The national unemployment rate rose four-tenths of a percent in August, topping the 6 percent mark, the Bureau of Labor Statistics reported today. Employment fell in the manufacturing and employment-services sectors, with gains in the mining and health-care sectors, and a slight gain in average hourly earnings of seven cents, or four-tenths of a percent.
To put those numbers into more understandable terms, the number of unemployed people grew by just shy of 600,000 in August, to 9.4 million people overall.
The most recent figures for employment in Virginia are for the month of July, which were released last week by the Virginia Employment Commission. The VEC data pegged unemployment in the Commonwealth at 4.4 percent in July, up from the 4.2 percent rate in August and the 3.1 percent rate of July 2007.
The national rate in August 2007 was 4.7 percent.
The report was released against the backdrop of the end of two weeks of conventioneering by Democrats and this week Republicans as the two major parties get ready for the fall presidential campaign. The John McCain campaign, in particular, would seem to be in the crosshairs in an election that could be defined by the economy, with voters in a recent USA Today/Gallup poll saying that they think Barack Obama would do a better job handling the economy by a 55 percent-to-36 percent margin.
McCain came out swinging in a public statement on the jobs report. “Unfortunately, while millions of Americans are gathering around the kitchen table and questioning how they can keep their homes, pay their medical bills and afford their children’s education, Washington has failed to act,” McCain said. “As I promised last night, I will fight for those that lost their jobs, savings, and real estate investments. Some Americans have been left behind in the changing economy, and it often seems your government hasn’t even noticed. We must prepare every worker for the jobs of tomorrow. We will use our community colleges to help train people for new opportunities in their communities. As president, I will enact a Jobs for America economic plan that creates jobs, helps small businesses, expands opportunities and opens markets to American goods. Washington must stand beside the American people, not in their way,” McCain said.
“Sadly there are those who believe that to grow this economy we must raise taxes, impose costly new mandates and isolate America from the global economy. When our economy is hurting, the last thing we should do is raise taxes as Barack Obama plans to do and has done. The American people cannot afford a Barack Obama presidency,” McCain said.

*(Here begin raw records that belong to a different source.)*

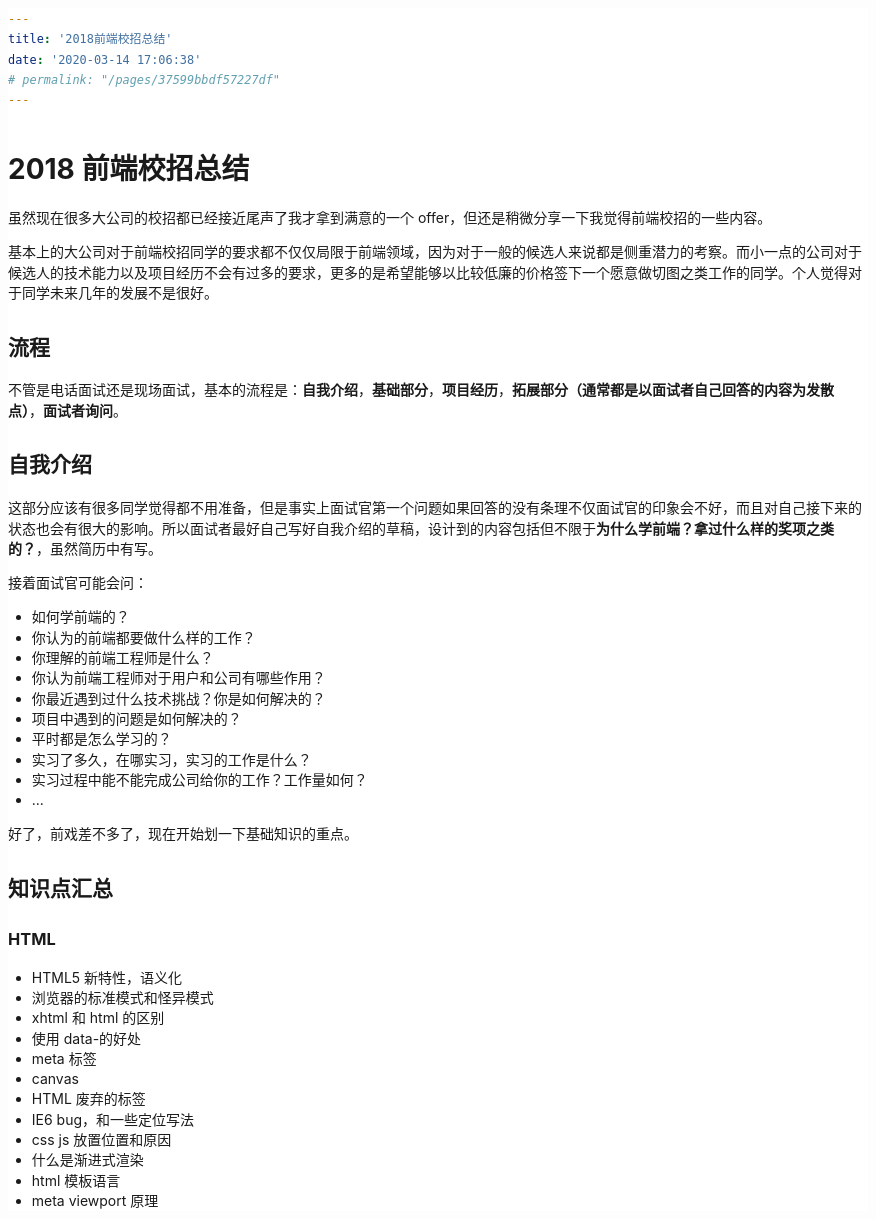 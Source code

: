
 ```yaml
---
title: '2018前端校招总结'
date: '2020-03-14 17:06:38'
# permalink: "/pages/37599bbdf57227df"
---
```


# 2018 前端校招总结

虽然现在很多大公司的校招都已经接近尾声了我才拿到满意的一个 offer，但还是稍微分享一下我觉得前端校招的一些内容。

基本上的大公司对于前端校招同学的要求都不仅仅局限于前端领域，因为对于一般的候选人来说都是侧重潜力的考察。而小一点的公司对于候选人的技术能力以及项目经历不会有过多的要求，更多的是希望能够以比较低廉的价格签下一个愿意做切图之类工作的同学。个人觉得对于同学未来几年的发展不是很好。

## 流程

不管是电话面试还是现场面试，基本的流程是：**自我介绍**，**基础部分**，**项目经历**，**拓展部分（通常都是以面试者自己回答的内容为发散点）**，**面试者询问**。

## 自我介绍

这部分应该有很多同学觉得都不用准备，但是事实上面试官第一个问题如果回答的没有条理不仅面试官的印象会不好，而且对自己接下来的状态也会有很大的影响。所以面试者最好自己写好自我介绍的草稿，设计到的内容包括但不限于**为什么学前端？拿过什么样的奖项之类的？**，虽然简历中有写。

接着面试官可能会问：

- 如何学前端的？
- 你认为的前端都要做什么样的工作？
- 你理解的前端工程师是什么？
- 你认为前端工程师对于用户和公司有哪些作用？
- 你最近遇到过什么技术挑战？你是如何解决的？
- 项目中遇到的问题是如何解决的？
- 平时都是怎么学习的？
- 实习了多久，在哪实习，实习的工作是什么？
- 实习过程中能不能完成公司给你的工作？工作量如何？
- ...

好了，前戏差不多了，现在开始划一下基础知识的重点。

## 知识点汇总

### HTML

- HTML5 新特性，语义化
- 浏览器的标准模式和怪异模式
- xhtml 和 html 的区别
- 使用 data-的好处
- meta 标签
- canvas
- HTML 废弃的标签
- IE6 bug，和一些定位写法
- css js 放置位置和原因
- 什么是渐进式渲染
- html 模板语言
- meta viewport 原理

Obama shot back in a statement that corrected the misimpressions left by the McCain side on taxes and on economic development. “John McCain may believe that the fundamentals of our economy are ‘strong,’ but the working men and women I meet every day are working harder for less, the typical working age family’s income is down $2,000 since George Bush took office, and their purchasing power is as low as it’s been in a decade,” Obama said. “John McCain’s answer is more of the same: $200 billion in tax cuts to big corporations and oil companies, and not one dime of tax relief to more than 100 million middle-class families,” Obama said. “If I am president, I will cut taxes for 95 percent of all working families and provide an immediate $50 billion to struggling states so that they don’t have to cut back on health care and education and can rebuild roads and schools. That’s the change working families need right now,” Obama said.